[GOAL OF THE EXERCISE] Scan each line of the records for the word "prime" and extract the ones that have it.

******

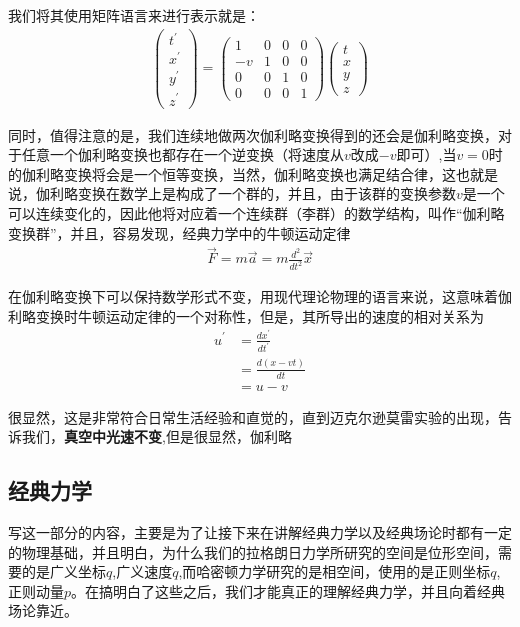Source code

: \documentclass{article}
\begin{document}
我们将其使用矩阵语言来进行表示就是：
\begin{align*}
    \begin{pmatrix}
        t^\prime\\x^\prime\\y^\prime\\z^\prime
    \end{pmatrix}
    =
    \begin{pmatrix}
        1&0&0&0\\
        -v&1&0&0\\
        0&0&1&0\\
        0&0&0&1
    \end{pmatrix}
    \begin{pmatrix}
        t\\x\\y\\z
    \end{pmatrix}
\end{align*}

同时，值得注意的是，我们连续地做两次伽利略变换得到的还会是伽利略变换，对于任意一个伽利略变换也都存在一个逆变换（将速度从$v$改成$-v$即可）,当$v=0$时的伽利略变换将会是一个恒等变换，当然，伽利略变换也满足结合律，这也就是说，伽利略变换在数学上是构成了一个群的，并且，由于该群的变换参数$v$是一个可以连续变化的，因此他将对应着一个连续群（李群）的数学结构，叫作“伽利略变换群”，并且，容易发现，经典力学中的牛顿运动定律
\begin{align*}
    \vec{F}=m\vec{a}=m\frac{d^2}{dt^2}\vec{x}
\end{align*}

在伽利略变换下可以保持数学形式不变，用现代理论物理的语言来说，这意味着伽利略变换时牛顿运动定律的一个对称性，但是，其所导出的速度的相对关系为
\begin{align*}
    u^\prime&=\frac{d x^\prime}{dt^\prime}\\
    &=\frac{d(x-vt)}{dt}\\
    &=u-v
\end{align*}

很显然，这是非常符合日常生活经验和直觉的，直到迈克尔逊莫雷实验的出现，告诉我们，\textbf{真空中光速不变},但是很显然，伽利略


\subsection{经典力学}
写这一部分的内容，主要是为了让接下来在讲解经典力学以及经典场论时都有一定的物理基础，并且明白，为什么我们的拉格朗日力学所研究的空间是位形空间，需要的是广义坐标$q$,广义速度$\dot{q}$,而哈密顿力学研究的是相空间，使用的是正则坐标$q$,正则动量$p$。在搞明白了这些之后，我们才能真正的理解经典力学，并且向着经典场论靠近。
\end{document}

******

[EXERCISE ANSWER]
        t^\prime\\x^\prime\\y^\prime\\z^\prime
    u^\prime&=\frac{d x^\prime}{dt^\prime}\\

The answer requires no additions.